From: Tony@-----.uk (Tony Pay)
Subj: [kl] Bell-tricks
Date: Fri, 1 Feb 2002 06:31:08 -0500

Relearnt something again yesterday. The period orchestra I play in is
doing a double bill of Fidelio and Roedelinda at Theatre du Chatelet in
Paris with Rattle. (This means that half the orchestra is commuting on
Eurostar, not being required for Roedelinda, so opportunities to eat
well are cut down, unfortunately.)

Anyhow, in Fidelio #2, Marcelline's aria, there are two lots of 8
pianissimo repeated clarinet Gs that always fight back. It's not
difficult in principle; it's just that it should be *very* quiet, and
you've just moved onto the C clarinet, and it's easy to misjudge a
response....

We did a seating rehearsal, and did this one immediately after the
Overture, and I didn't have time to check out my C clarinet, having been
too busy upping my garlic level just before. There are a few notes of
harmony to play before the G's, and the B and C refused to speak
properly. However, the G's came out easy as pie!
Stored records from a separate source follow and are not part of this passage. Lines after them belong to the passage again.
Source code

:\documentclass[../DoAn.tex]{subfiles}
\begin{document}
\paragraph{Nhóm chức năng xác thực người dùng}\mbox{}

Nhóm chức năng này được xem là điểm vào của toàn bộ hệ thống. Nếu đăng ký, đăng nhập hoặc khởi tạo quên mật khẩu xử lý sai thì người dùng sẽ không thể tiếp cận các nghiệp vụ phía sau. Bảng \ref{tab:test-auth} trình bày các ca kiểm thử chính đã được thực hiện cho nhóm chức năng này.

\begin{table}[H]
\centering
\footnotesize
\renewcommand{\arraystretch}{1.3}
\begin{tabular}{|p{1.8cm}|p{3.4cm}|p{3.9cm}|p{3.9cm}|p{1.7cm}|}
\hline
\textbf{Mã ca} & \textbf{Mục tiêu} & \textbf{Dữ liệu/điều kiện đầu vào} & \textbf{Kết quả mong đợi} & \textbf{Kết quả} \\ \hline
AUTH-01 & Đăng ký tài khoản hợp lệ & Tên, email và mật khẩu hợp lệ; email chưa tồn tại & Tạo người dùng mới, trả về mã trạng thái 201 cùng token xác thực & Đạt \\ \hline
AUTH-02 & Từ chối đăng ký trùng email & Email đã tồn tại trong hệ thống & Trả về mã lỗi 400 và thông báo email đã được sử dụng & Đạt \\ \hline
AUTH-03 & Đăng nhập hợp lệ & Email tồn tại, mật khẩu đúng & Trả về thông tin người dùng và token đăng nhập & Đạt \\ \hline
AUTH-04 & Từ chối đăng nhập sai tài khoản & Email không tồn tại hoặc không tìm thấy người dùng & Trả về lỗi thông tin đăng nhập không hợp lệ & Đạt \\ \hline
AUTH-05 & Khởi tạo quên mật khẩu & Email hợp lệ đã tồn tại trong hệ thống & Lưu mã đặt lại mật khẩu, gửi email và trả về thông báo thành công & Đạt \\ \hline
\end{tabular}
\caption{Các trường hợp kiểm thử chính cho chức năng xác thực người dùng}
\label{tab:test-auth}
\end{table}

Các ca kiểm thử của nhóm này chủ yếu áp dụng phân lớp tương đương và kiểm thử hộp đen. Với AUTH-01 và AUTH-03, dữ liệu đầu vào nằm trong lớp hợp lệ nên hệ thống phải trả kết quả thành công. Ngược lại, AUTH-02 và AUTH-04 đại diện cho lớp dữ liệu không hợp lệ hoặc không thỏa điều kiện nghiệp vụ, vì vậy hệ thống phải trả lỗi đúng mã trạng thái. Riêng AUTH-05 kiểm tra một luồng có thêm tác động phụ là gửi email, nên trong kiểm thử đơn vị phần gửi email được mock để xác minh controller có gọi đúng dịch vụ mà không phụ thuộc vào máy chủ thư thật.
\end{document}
I quickly found out that what had happened was that my little tube of
cork grease had got stuck inside the bell, effectively blocking the
bottom of the instrument. So when I removed it, I tried putting my
right hand over the bell of the instrument just for those G's. It cuts
down the middle resonances of the sound, just what you need for the
musical effect.

You can of course do the same thing at the other end. Reducing middle
mouth and reed resonances (usually that means, tongue high and
embouchure not so distal) is precisely what helps you to play controlled
high, light and clear staccato, such as the A/Bb/C/Bb/A/G/F# semiquavers
in the last movement of Mozart 39. But this other, special trick helps
as well.

It's strange that I didn't think of it, because I remember posting about
how the same trick helps for the repeated As in the Scherzo of Beethoven
V, but I suppose that listening to yourself is always elusive, one way
or another.

Tony
--
_________ Tony Pay
|ony:-) 79 Southmoor Rd Tony@-----.uk
| |ay Oxford OX2 6RE http://classicalplus.gmn.com/artists
tel/fax 01865 553339

... Where you stand depends on where you sit.